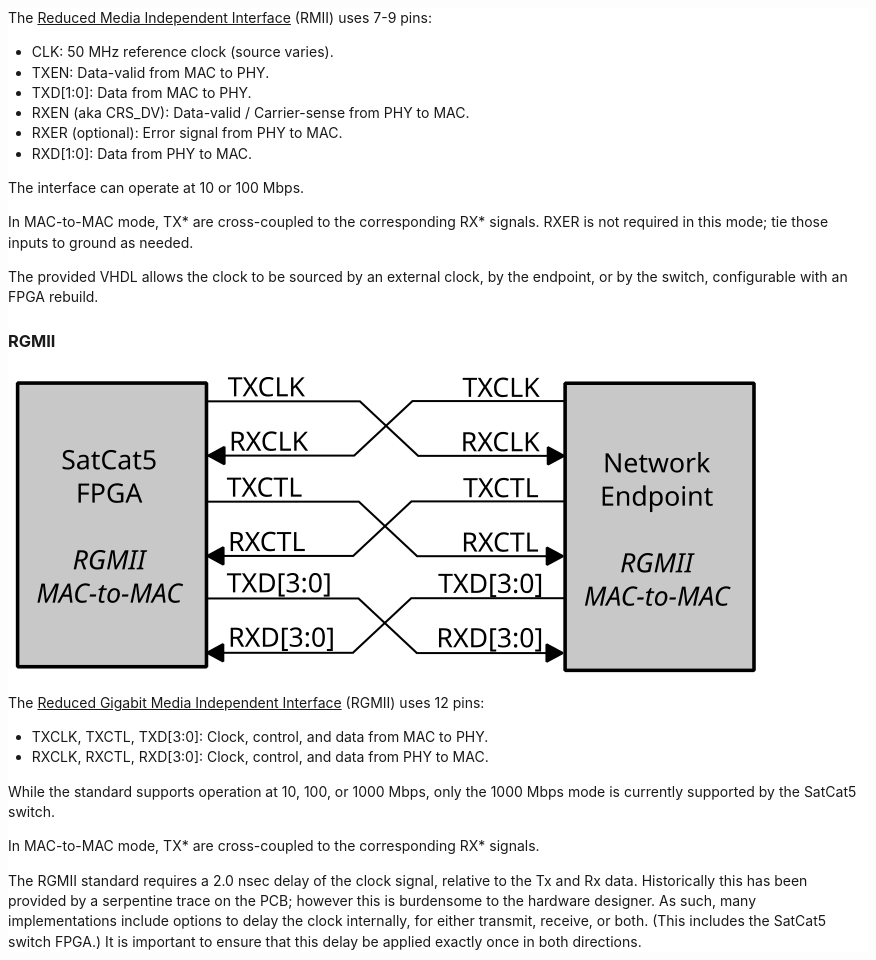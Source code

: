
The [Reduced Media Independent Interface](http://ebook.pldworld.com/_eBook/-Telecommunications,Networks-/TCPIP/RMII/rmii_rev12.pdf) (RMII) uses 7-9 pins:

* CLK: 50 MHz reference clock (source varies).
* TXEN: Data-valid from MAC to PHY.
* TXD[1:0]: Data from MAC to PHY.
* RXEN (aka CRS_DV): Data-valid / Carrier-sense from PHY to MAC.
* RXER (optional): Error signal from PHY to MAC.
* RXD[1:0]: Data from PHY to MAC.

The interface can operate at 10 or 100 Mbps.

In MAC-to-MAC mode, TX* are cross-coupled to the corresponding RX* signals. RXER is not required in this mode; tie those inputs to ground as needed.

The provided VHDL allows the clock to be sourced by an external clock, by the endpoint, or by the switch, configurable with an FPGA rebuild.

### RGMII

![Diagram of RGMII interface](images/interface_rgmii.svg)

The [Reduced Gigabit Media Independent Interface](https://web.archive.org/web/20160303171328/http://www.hp.com/rnd/pdfs/RGMIIv2_0_final_hp.pdf) (RGMII) uses 12 pins:

* TXCLK, TXCTL, TXD[3:0]: Clock, control, and data from MAC to PHY.
* RXCLK, RXCTL, RXD[3:0]: Clock, control, and data from PHY to MAC.

While the standard supports operation at 10, 100, or 1000 Mbps, only the 1000 Mbps mode is currently supported by the SatCat5 switch.

In MAC-to-MAC mode, TX* are cross-coupled to the corresponding RX* signals.

The RGMII standard requires a 2.0 nsec delay of the clock signal, relative to the Tx and Rx data.  Historically this has been provided by a serpentine trace on the PCB; however this is burdensome to the hardware designer.  As such, many implementations include options to delay the clock internally, for either transmit, receive, or both.  (This includes the SatCat5 switch FPGA.)  It is important to ensure that this delay be applied exactly once in both directions.
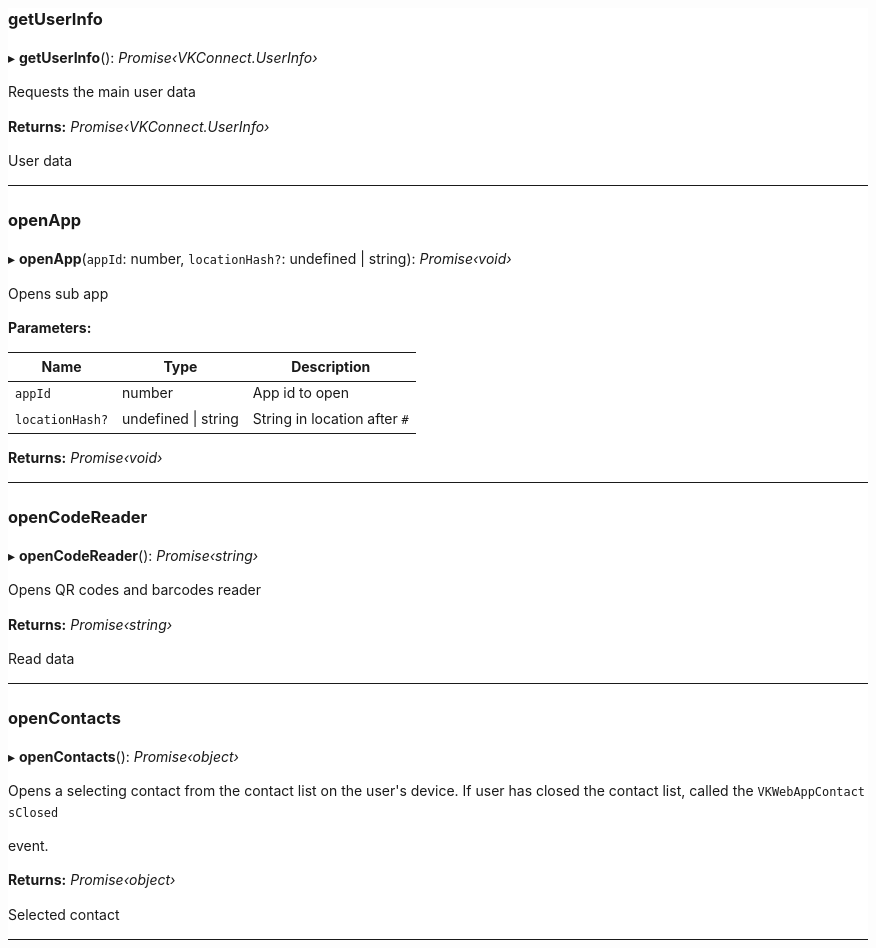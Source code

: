 ### <a id="getuserinfo" name="getuserinfo"></a>  getUserInfo

▸ **getUserInfo**(): *Promise‹VKConnect.UserInfo›*

Requests the main user data

**Returns:** *Promise‹VKConnect.UserInfo›*

User data

___

### <a id="openapp" name="openapp"></a>  openApp

▸ **openApp**(`appId`: number, `locationHash?`: undefined | string): *Promise‹void›*

Opens sub app

**Parameters:**

Name | Type | Description |
------ | ------ | ------ |
`appId` | number | App id to open |
`locationHash?` | undefined &#124; string | String in location after `#`  |

**Returns:** *Promise‹void›*

___

### <a id="opencodereader" name="opencodereader"></a>  openCodeReader

▸ **openCodeReader**(): *Promise‹string›*

Opens QR codes and barcodes reader

**Returns:** *Promise‹string›*

Read data

___

### <a id="opencontacts" name="opencontacts"></a>  openContacts

▸ **openContacts**(): *Promise‹object›*

Opens a selecting contact from the contact list on the user's device.
If user has closed the contact list, called the `VKWebAppContactsClosed`

event.

**Returns:** *Promise‹object›*

Selected contact

___
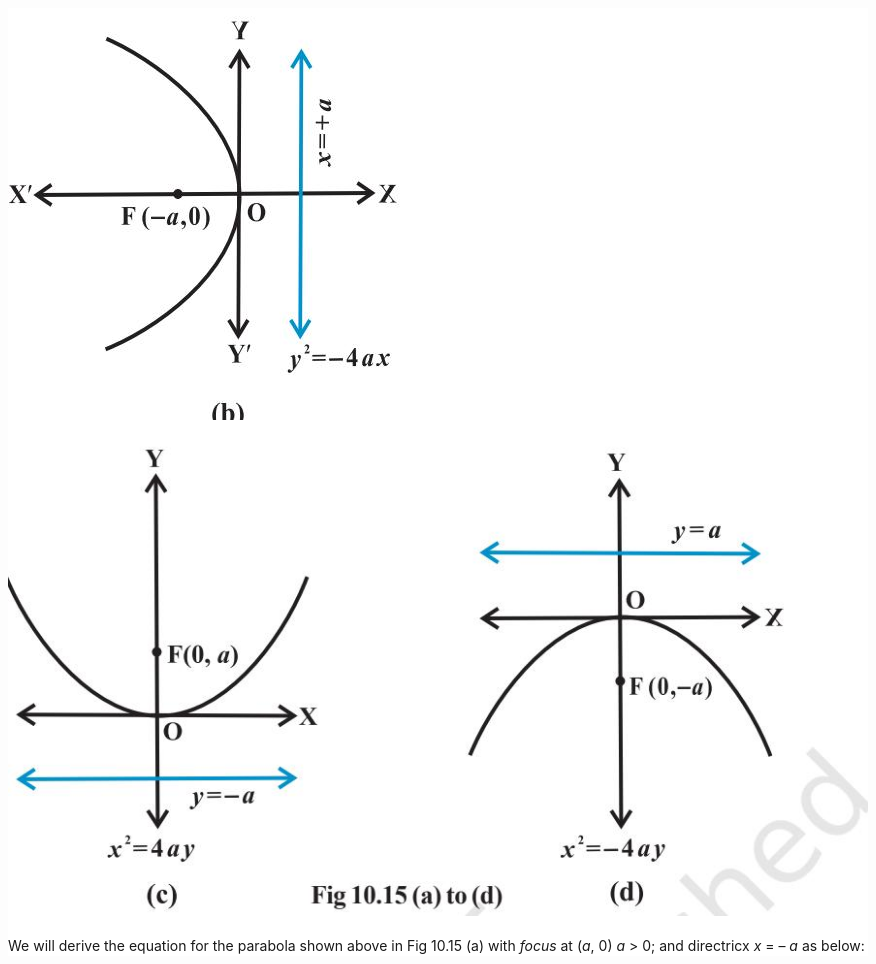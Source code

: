 ![](_page_6_Figure_12.jpeg)

![](_page_7_Figure_1.jpeg)

We will derive the equation for the parabola shown above in Fig 10.15 (a) with *focus* at (*a*, 0) *a* > 0; and directricx *x* = – *a* as below:
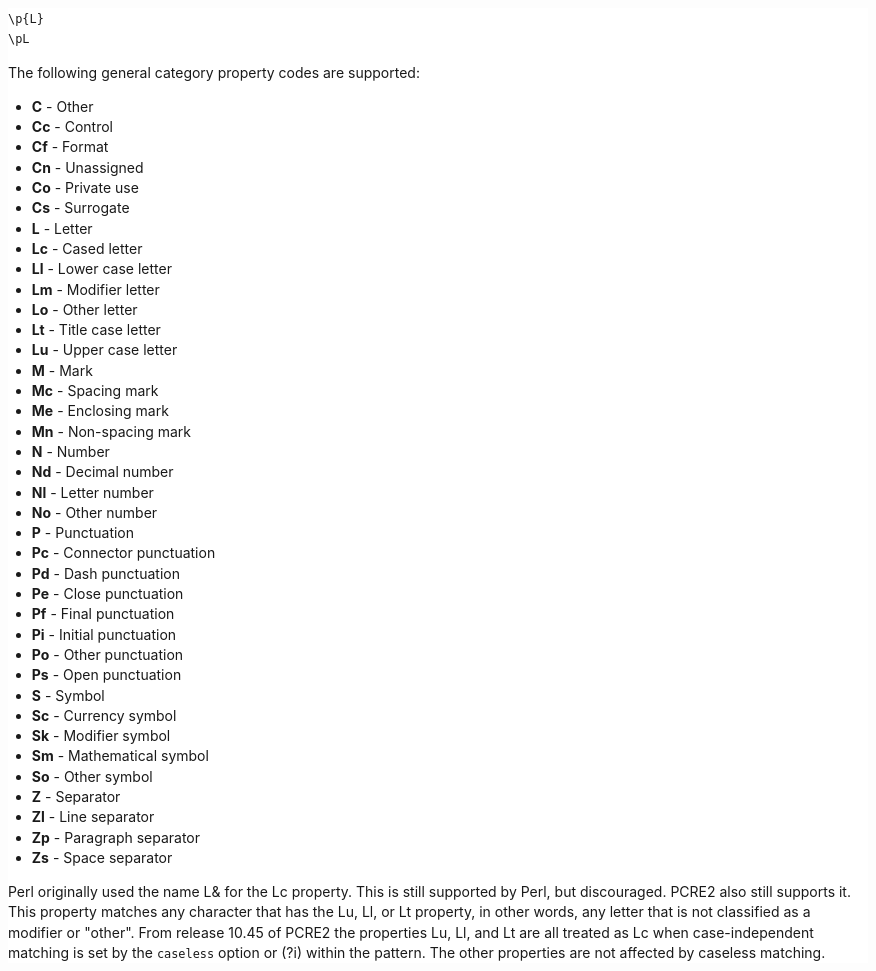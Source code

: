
 ```text
\p{L}
\pL
```

The following general category property codes are supported:

- **C** -  Other
- **Cc** -  Control
- **Cf** -  Format
- **Cn** -  Unassigned
- **Co** -  Private use
- **Cs** -  Surrogate
- **L** -  Letter
- **Lc** -  Cased letter
- **Ll** -  Lower case letter
- **Lm** -  Modifier letter
- **Lo** -  Other letter
- **Lt** -  Title case letter
- **Lu** -  Upper case letter
- **M** -  Mark
- **Mc** -  Spacing mark
- **Me** -  Enclosing mark
- **Mn** -  Non-spacing mark
- **N** -  Number
- **Nd** -  Decimal number
- **Nl** -  Letter number
- **No** -  Other number
- **P** -  Punctuation
- **Pc** -  Connector punctuation
- **Pd** -  Dash punctuation
- **Pe** -  Close punctuation
- **Pf** -  Final punctuation
- **Pi** -  Initial punctuation
- **Po** -  Other punctuation
- **Ps** -  Open punctuation
- **S** -  Symbol
- **Sc** -  Currency symbol
- **Sk** -  Modifier symbol
- **Sm** -  Mathematical symbol
- **So** -  Other symbol
- **Z** -  Separator
- **Zl** -  Line separator
- **Zp** -  Paragraph separator
- **Zs** -  Space separator

Perl originally used the name L& for the Lc property. This is still supported
by Perl, but discouraged. PCRE2 also still supports it. This property matches
any character that has the Lu, Ll, or Lt property, in other words, any letter
that is not classified as a modifier or "other". From release 10.45 of PCRE2
the properties Lu, Ll, and Lt are all treated as Lc when case-independent
matching is set by the `caseless` option or (?i) within the pattern. The
other properties are not affected by caseless matching.
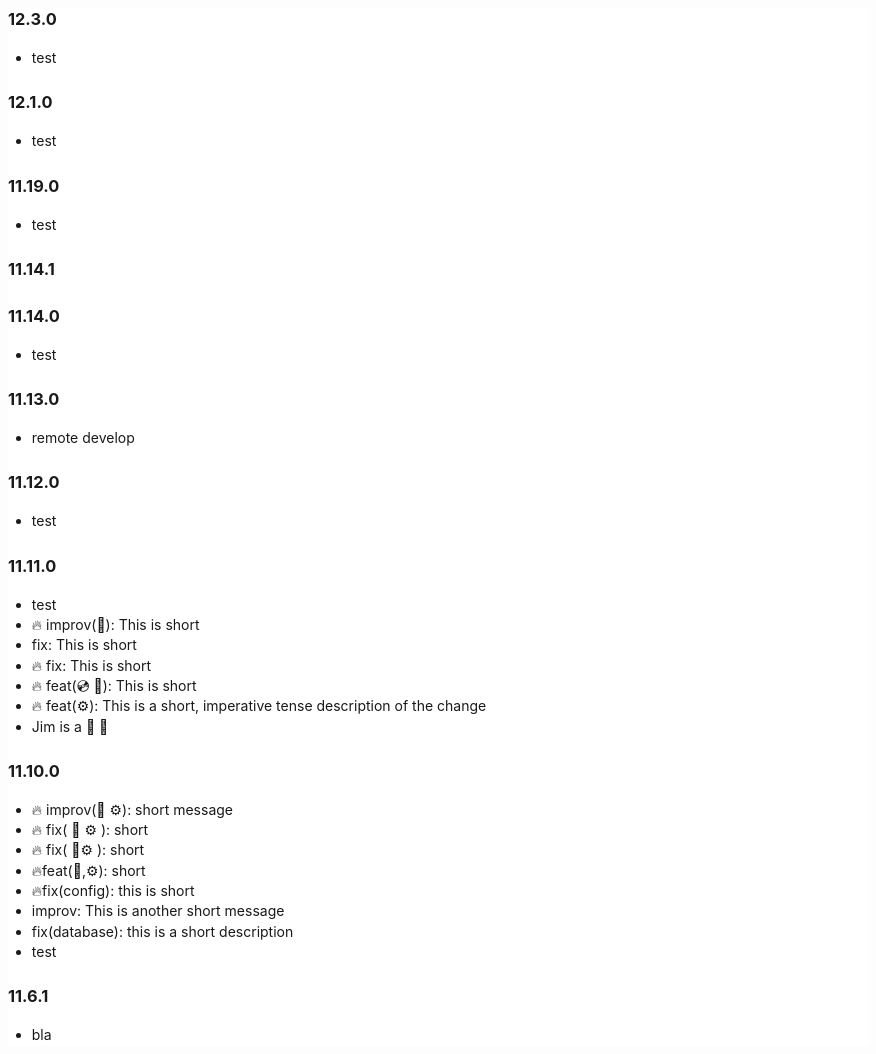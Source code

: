 ### 12.3.0

* test

### 12.1.0

* test

### 11.19.0

* test

### 11.14.1



### 11.14.0

* test

### 11.13.0

* remote develop

### 11.12.0

* test

### 11.11.0

* test
* :fire: improv(:wrench:): This is short
* fix: This is short
* :fire: fix: This is short
* :fire: feat(:cd: :wrench:): This is short
* :fire: feat(:gear:): This is a short, imperative tense description of the change
* Jim is a :tada: :poop:

### 11.10.0

* 🔥 improv(💾 ⚙): short message
* 🔥 fix( 💾 ⚙ ): short
* 🔥 fix( 💾⚙ ): short
* 🔥feat(💾,⚙): short
* 🔥fix(config): this is short
* improv: This is another short message
* fix(database): this is a short description
* test

### 11.6.1

* bla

------------

## What you need to do
Pick from the records each line that contains the word "improv" and show it.

## Solution to this task
* :fire: improv(:wrench:): This is short
* 🔥 improv(💾 ⚙): short message
* improv: This is another short message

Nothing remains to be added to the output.